When Ionic finally emerged from development hell at the tail-end of last year, it was met with lukewarm praise. One complaint was that it was boxy and looked unmistakably like a fitness tracker, which is fair, but I'm a fan of its looks. Much like the Basis Peak, it's a device that looks worse in photos than it does in person, and on the wrist. Thing is, I'm a dad: Nobody's judging my desirability at all, and my unattractive watch matches well with my vomit-tainted jeans and chewed sweater.

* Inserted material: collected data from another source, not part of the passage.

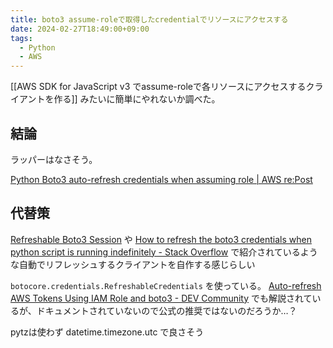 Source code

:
 ```yaml
---
title: boto3 assume-roleで取得したcredentialでリソースにアクセスする
date: 2024-02-27T18:49:00+09:00
tags:
  - Python
  - AWS
---
```


[[AWS SDK for JavaScript v3 でassume-roleで各リソースにアクセスするクライアントを作る]] みたいに簡単にやれないか調べた。

## 結論

ラッパーはなさそう。

[Python Boto3 auto-refresh credentials when assuming role | AWS re:Post](https://repost.aws/questions/QU-tAtxo2uQp-10bHXHccyTg/python-boto3-auto-refresh-credentials-when-assuming-role)

## 代替策

[Refreshable Boto3 Session](https://pritul95.github.io/blogs/boto3/2020/08/01/refreshable-boto3-session/) や [How to refresh the boto3 credentials when python script is running indefinitely - Stack Overflow](https://stackoverflow.com/questions/63724485/how-to-refresh-the-boto3-credentials-when-python-script-is-running-indefinitely) で紹介されているような自動でリフレッシュするクライアントを自作する感じらしい

`botocore.credentials.RefreshableCredentials` を使っている。
[Auto-refresh AWS Tokens Using IAM Role and boto3 - DEV Community](https://dev.to/li_chastina/auto-refresh-aws-tokens-using-iam-role-and-boto3-2cjf) でも解説されているが、ドキュメントされていないので公式の推奨ではないのだろうか…？

pytzは使わず datetime.timezone.utc で良さそう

Another complaint was that the Ionic falls short against the Apple Watch when it came to the wearable's app ecosystem. Fitbit bought, and killed off, Pebble and (my beloved) Vector to help remedy this issue, but we're still waiting for anything substantial to happen. It's funny, though, because for all of Apple's strength in this area, the company only found a way to successfully market its wearable when it focused on its strengths as a fitness tracker. A wrist-worn general computing platform is a fine technical achievement, but doing anything complex on that tiny screen is irritating. I'd much rather my watch do fewer things, better, than try to do everything at the cost of its battery.
Longevity is essential for a wearable, especially when it's used for sleep tracking. The Apple Watch's official 18-hour battery life* simply can't compete with the Ionic's four-days of juice. Even nicer, Fitbit sends an email when it thinks the Ionics needs to rejuice; although, the trick is to just plug it in when you're showering. Either way, not needing to take a charger on work trips shorter than three days is another few grams of weight I've saved.
And sleep tracking is key, since my default state these days is of permanent, prolonged confusion with a faulty memory. It's become something of a habit for me, every morning, to instantly open my phone and see how much sleep I was able to steal the previous night. The Ionic's sleep tracking is good enough for me to know how things went while I was mindlessly soothing a teething toddler. And knowing how ruined I am helps me decide how to structure the day, even down to food intake.
And it's in this state that my fitness tracker needs to be proactive enough to help me maintain something approaching good habits. If all my addled brain wants to do is eat chips and watch TV, then it's necessary for someone, or something, to consider my long-term health for me. That's why I also like the Ionic's inactivity reminders, which prod me to take a minimum of 250 steps each hour. Fail, and I get a reminder at the 50-minute mark, which I comply with by walking up and down stairs a couple times.